Document images with source code
═══
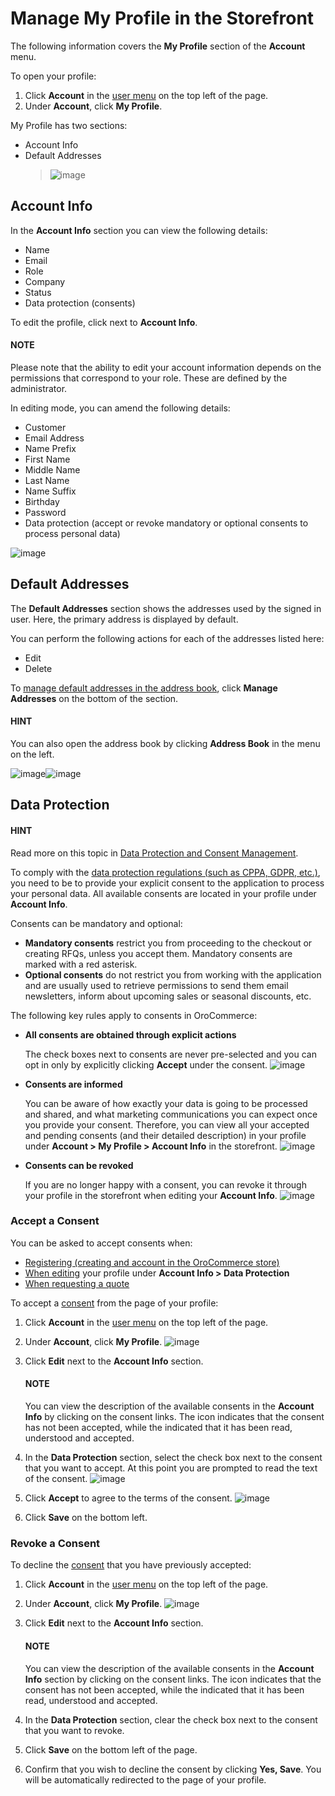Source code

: <a id="frontstore-guide-profile"></a>

# Manage My Profile in the Storefront

The following information covers the **My Profile** section of the **Account** menu.

<!-- begin -->

To open your profile:

1. Click **Account** in the [user menu](../../getting-started/general-layout.md#frontstore-guide-navigation-user-menu) on the top left of the page.
2. Under **Account**, click **My Profile**.

My Profile has two sections:

* Account Info
* Default Addresses
  > ![image](user/img/storefront/profile/MyProfilePage.png)

<a id="frontstore-guide-profile-account"></a>

## Account Info

In the **Account Info** section you can view the following details:

* Name
* Email
* Role
* Company
* Status
* Data protection (consents)

To edit the profile, click <i class="fas fa-pencil-alt" aria-hidden="true"></i> next to **Account Info**.

#### NOTE
Please note that the ability to edit your account information depends on the permissions that correspond to your role. These are defined by the administrator.

In editing mode, you can amend the following details:

* Customer
* Email Address
* Name Prefix
* First Name
* Middle Name
* Last Name
* Name Suffix
* Birthday
* Password
* Data protection (accept or revoke mandatory or optional consents to process personal data)

![image](user/img/storefront/profile/MyProfilePageEdit.png)

<a id="frontstore-guide-profile-default-addresses"></a>

## Default Addresses

The **Default Addresses** section shows the addresses used by the signed in user. Here, the primary address is displayed by default.

You can perform the following actions for each of the addresses listed here:

* Edit <i class="fas fa-pencil-alt" aria-hidden="true"></i>
* Delete <i class="fas fa-trash-alt" aria-hidden="true"></i>

To [manage default addresses in the address book](../address-book/index.md#frontstore-guide-company-address), click **Manage Addresses** on the bottom of the section.

#### HINT
You can also open the address book by clicking **Address Book** in the menu on the left.

![image](user/img/storefront/profile/MyProfileManageAddresses.png)![image](user/img/storefront/profile/MyProfileAddressBooks.png)

<a id="frontstore-guide-profile-consents"></a>

## Data Protection

#### HINT
Read more on this topic in [Data Protection and Consent Management](../../../concept-guides/consents/index.md#user-guide-consents).

To comply with the [data protection regulations (such as CPPA, GDPR, etc.)](../../../concept-guides/consents/index.md#user-guide-consents), you need to be to provide your explicit consent to the application to process your personal data. All available consents are located in your profile under **Account Info**.

Consents can be mandatory and optional:

* **Mandatory consents** restrict you from proceeding to the checkout or creating RFQs, unless you accept them. Mandatory consents are marked with a red asterisk.
* **Optional consents** do not restrict you from working with the application and are usually used to retrieve permissions to send them email newsletters, inform about upcoming sales or seasonal discounts, etc.

The following key rules apply to consents in OroCommerce:

* **All consents are obtained through explicit actions**

  The check boxes next to consents are never pre-selected and you can opt in only by explicitly clicking **Accept** under the consent.
  ![image](user/img/storefront/profile/explicit_accept_consent.png)
* **Consents are informed**

  You can be aware of how exactly your data is going to be processed and shared, and what marketing communications you can expect once you provide your consent. Therefore, you can view all your accepted and pending consents (and their detailed description) in your profile under **Account > My Profile > Account Info** in the storefront.
  ![image](user/img/storefront/profile/data_protection_my_profile.png)
* **Consents can be revoked**

  If you are no longer happy with a consent, you can revoke it through your profile in the storefront when editing your **Account Info**.
  ![image](user/img/storefront/profile/revoke_consent.png)

<a id="frontstore-guide-profile-consents-accept"></a>

### Accept a Consent

You can be asked to accept consents when:

* [Registering (creating and account in the OroCommerce store)](../../register/create-account.md#frontstore-guide-getting-started-overview-create-account)
* [When editing](#frontstore-guide-profile-account) your profile under **Account Info > Data Protection**
* [When requesting a quote](../rfq/index.md#frontstore-guide-rfq)

<!-- comment: :ref:`At the first step of the checkout <>` -->

To accept a [consent](#frontstore-guide-profile-consents) from the page of your profile:

1. Click **Account** in the [user menu](../../getting-started/general-layout.md#frontstore-guide-navigation-user-menu) on the top left of the page.
2. Under **Account**, click **My Profile**.
   ![image](user/img/storefront/profile/accept_consent.png)
3. Click <i class="fa fa-edit fa-lg" aria-hidden="true"></i> **Edit** next to the **Account Info** section.

   #### NOTE
   You can view the description of the available consents in the **Account Info** by clicking on the consent links. The <i class="fa fa-minus-circle fa-lg" aria-hidden="true"></i> icon indicates that the consent has not been accepted, while the <i class="fa fa-check fa-lg" aria-hidden="true"></i> indicated that it has been read, understood and accepted.
4. In the **Data Protection** section, select the check box next to the consent that you want to accept. At this point you are prompted to read the text of the consent.
   ![image](user/img/storefront/profile/accept_consent_explicitly.png)
5. Click **Accept** to agree to the terms of the consent.
   ![image](user/img/storefront/profile/accept_consent_form_my_profile.png)
6. Click **Save** on the bottom left.

<a id="frontstore-guide-profile-consents-revoke"></a>

### Revoke a Consent

To decline the [consent](#frontstore-guide-profile-consents) that you have previously accepted:

1. Click **Account** in the [user menu](../../getting-started/general-layout.md#frontstore-guide-navigation-user-menu) on the top left of the page.
2. Under **Account**, click **My Profile**.
   ![image](user/img/storefront/profile/data_protection_section_my_profile_consent_accepted.png)
3. Click <i class="fa fa-edit fa-lg" aria-hidden="true"></i> **Edit** next to the **Account Info** section.

   #### NOTE
   You can view the description of the available consents in the **Account Info** section by clicking on the consent links. The <i class="fa fa-minus-circle fa-lg" aria-hidden="true"></i> icon indicates that the consent has not been accepted, while the <i class="fa fa-check fa-lg" aria-hidden="true"></i> indicated that it has been read, understood and accepted.
4. In the **Data Protection** section, clear the check box next to the consent that you want to revoke.
5. Click **Save** on the bottom left of the page.
6. Confirm that you wish to decline the consent by clicking **Yes, Save**. You will be automatically redirected to the page of your profile.

<!-- comment: Double check the button. Should be changed into No, Cancel and Yes, Decline -->
<!-- fa-bars = fa-navicon -->
<!-- Ic Tiles is used as Set As Default in saved views, and as tiles in display layout options -->
<!-- IcPencil refers to Rename in Commerce and Inline Editing in CRM -->
<!-- Check mark in the square. -->
<!-- SortDesc is also used as drop-down arrow -->
<!-- finish -->
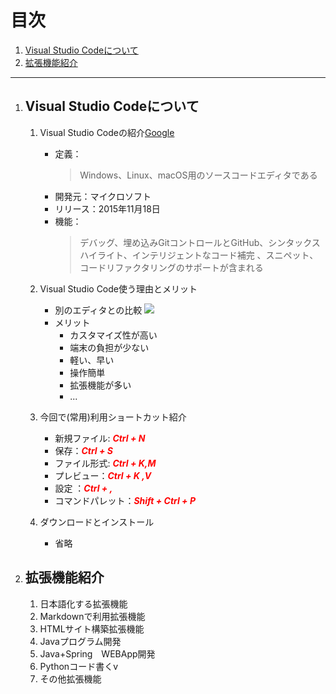 # 目次
1. [Visual Studio Codeについて](#anchor1)
1. [拡張機能紹介](#anchor2)

***
<a id="anchor1"></a>

1. ## Visual Studio Codeについて
    1. Visual Studio Codeの紹介[Google](https://ja.wikipedia.org/wiki/Visual_Studio_Code)
    
        - 定義：
            > Windows、Linux、macOS用のソースコードエディタである
        - 開発元：マイクロソフト
        - リリース：2015年11月18日
        - 機能：
            > デバッグ、埋め込みGitコントロールとGitHub、シンタックスハイライト、インテリジェントなコード補完 、スニペット、コードリファクタリングのサポートが含まれる
    1. Visual Studio Code使う理由とメリット
        - 別のエディタとの比較
        ![](https://jdraft.s3-ap-northeast-1.amazonaws.com/blog/9a3edf3d-1ef2-457f-b918-9b0e61268b06.png)
        - メリット
            - カスタマイズ性が高い
            - 端末の負担が少ない
            - 軽い、早い
            - 操作簡単
            - 拡張機能が多い
            - ...

    1. 今回で(常用)利用ショートカット紹介

        - 新規ファイル: ***<font color="Red">Ctrl + N</font>***
        - 保存：***<font color="Red">Ctrl + S</font>***
        - ファイル形式: ***<font color="Red">Ctrl + K,M</font>***
        - プレビュー：***<font color="Red">Ctrl + K ,V</font>***
        - 設定 ：***<font color="Red">Ctrl + ,</font>***
        - コマンドパレット：***<font color="Red">Shift + Ctrl + P</font>***

    1. ダウンロードとインストール
        - 省略　

<a id="anchor2"></a>

2. ## 拡張機能紹介
    1. 日本語化する拡張機能
    1. Markdownで利用拡張機能
    1. HTMLサイト構築拡張機能
    1. Javaプログラム開発
    1. Java+Spring　WEBApp開発
    1. Pythonコード書くv
    1. その他拡張機能
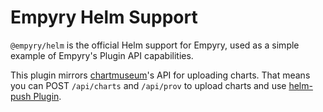 # Empyry Helm Support

`@empyry/helm` is the official Helm support for Empyry, used as a simple example of Empyry's Plugin API capabilities.

This plugin mirrors [chartmuseum](https://github.com/helm/chartmuseum)'s API for uploading charts. That means you can POST `/api/charts` and `/api/prov` to upload charts and use [helm-push Plugin](https://github.com/chartmuseum/helm-push).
═══
WORK REQUEST: Filter the entries by the string "Ctrl" and copy each matching line.

OUTPUT BELOW:
        - 新規ファイル: ***<font color="Red">Ctrl + N</font>***
        - 保存：***<font color="Red">Ctrl + S</font>***
        - ファイル形式: ***<font color="Red">Ctrl + K,M</font>***
        - プレビュー：***<font color="Red">Ctrl + K ,V</font>***
        - 設定 ：***<font color="Red">Ctrl + ,</font>***
        - コマンドパレット：***<font color="Red">Shift + Ctrl + P</font>***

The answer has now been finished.